INPUT DATA:
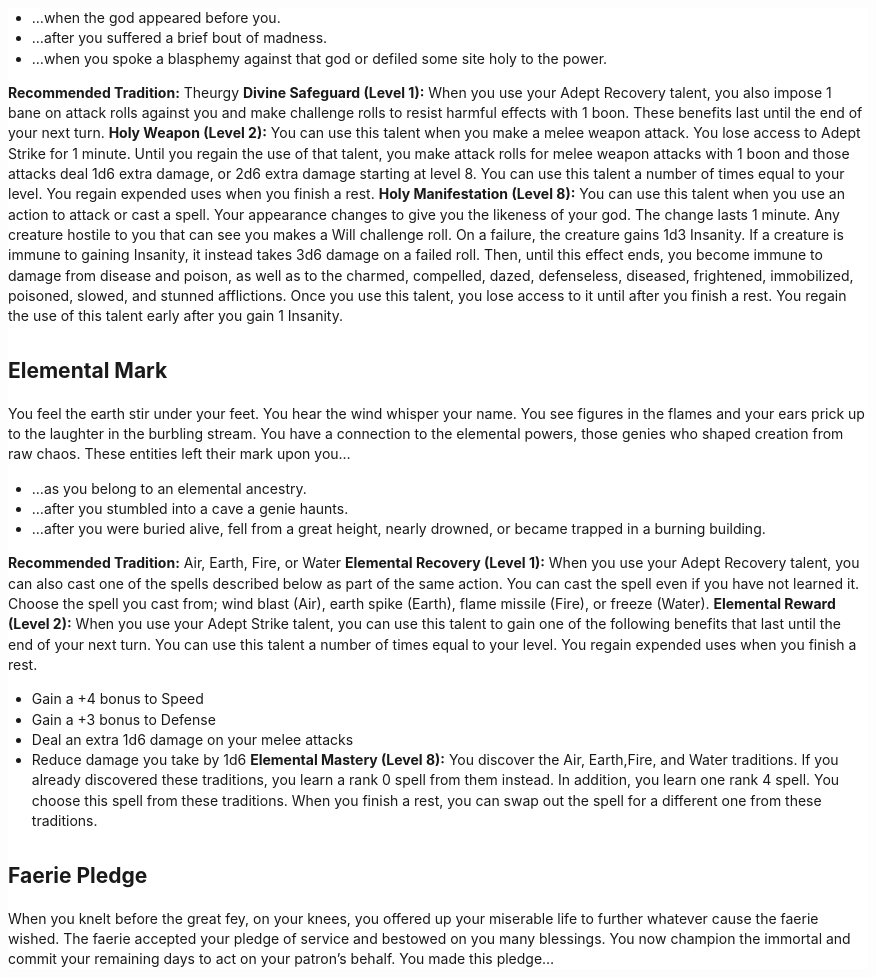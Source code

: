 - …when the god appeared before you.
- …after you suffered a brief bout of madness.
- …when you spoke a blasphemy against that god or defiled some site holy to the power.

**Recommended Tradition:** Theurgy
**Divine Safeguard (Level 1):** When you use your Adept Recovery talent, you also impose 1 bane on attack rolls against you and make challenge rolls to resist harmful effects with 1 boon.
These benefits last until the end of your next turn.
**Holy Weapon (Level 2):** You can use this talent when you make a melee weapon attack. You lose access to Adept Strike for 1 minute. Until you regain the use of that talent, you make attack rolls for melee weapon attacks with 1 boon and those attacks deal 1d6 extra damage, or 2d6 extra damage starting at level 8. You can use this talent a number of times equal to your level. You regain expended uses when you finish a rest.
**Holy Manifestation (Level 8):** You can use this talent when you use an action to attack or cast a spell. Your appearance changes to give you the likeness of your god. The change lasts 1 minute. Any creature hostile to you that can see you makes a Will challenge roll. On a failure, the creature gains 1d3 Insanity. If a creature is immune to gaining Insanity, it instead takes 3d6 damage on a failed roll.
Then, until this effect ends, you become immune to damage from disease and poison, as well as to the charmed, compelled, dazed, defenseless, diseased, frightened, immobilized, poisoned, slowed, and stunned afflictions. Once you use this talent, you lose access to it until after you finish a rest. You regain the use of this talent early after you gain 1 Insanity.
## Elemental Mark
You feel the earth stir under your feet. You hear the wind whisper your name. You see figures in the flames and your ears prick up to the laughter in the burbling stream. You have a connection to the elemental powers, those genies who shaped creation from raw chaos.
These entities left their mark upon you…

- …as you belong to an elemental ancestry.
- …after you stumbled into a cave a genie haunts.
- …after you were buried alive, fell from a great height, nearly drowned, or became trapped in a burning building.

**Recommended Tradition:** Air, Earth, Fire, or Water
**Elemental Recovery (Level 1):** When you use your Adept Recovery talent, you can also cast one of the spells described below as part of the same action. You can cast the spell even if you have not learned it. Choose the spell you cast from;
wind blast (Air), earth spike (Earth), flame missile (Fire), or freeze (Water).
**Elemental Reward (Level 2):** When you use your Adept Strike talent, you can use this talent to gain one of the following benefits that last until the end of your next turn. You can use this talent a number of times equal to your level. You regain expended uses when you finish a rest.
- Gain a +4 bonus to Speed
- Gain a +3 bonus to Defense
- Deal an extra 1d6 damage on your melee attacks
- Reduce damage you take by 1d6
**Elemental Mastery (Level 8):** You discover the Air, Earth,Fire, and Water traditions. If you already discovered these traditions, you learn a rank 0 spell from them instead. In addition, you learn one rank 4 spell. You choose this spell from these traditions. When you finish a rest, you can swap out the spell for a different one from these traditions.
## Faerie Pledge
When you knelt before the great fey, on your knees, you offered up your miserable life to further whatever cause the faerie wished. The faerie accepted your pledge of service and bestowed on you many blessings. You now champion the immortal and commit your remaining days to act on your patron’s behalf.
You made this pledge…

TASK STATEMENT: Using the records above, restate word for word the lines from the one with "You feel the" through the one with "Fire, or Water", both included.

COMPLETED EXERCISE:
You feel the earth stir under your feet. You hear the wind whisper your name. You see figures in the flames and your ears prick up to the laughter in the burbling stream. You have a connection to the elemental powers, those genies who shaped creation from raw chaos.
These entities left their mark upon you…

- …as you belong to an elemental ancestry.
- …after you stumbled into a cave a genie haunts.
- …after you were buried alive, fell from a great height, nearly drowned, or became trapped in a burning building.

**Recommended Tradition:** Air, Earth, Fire, or Water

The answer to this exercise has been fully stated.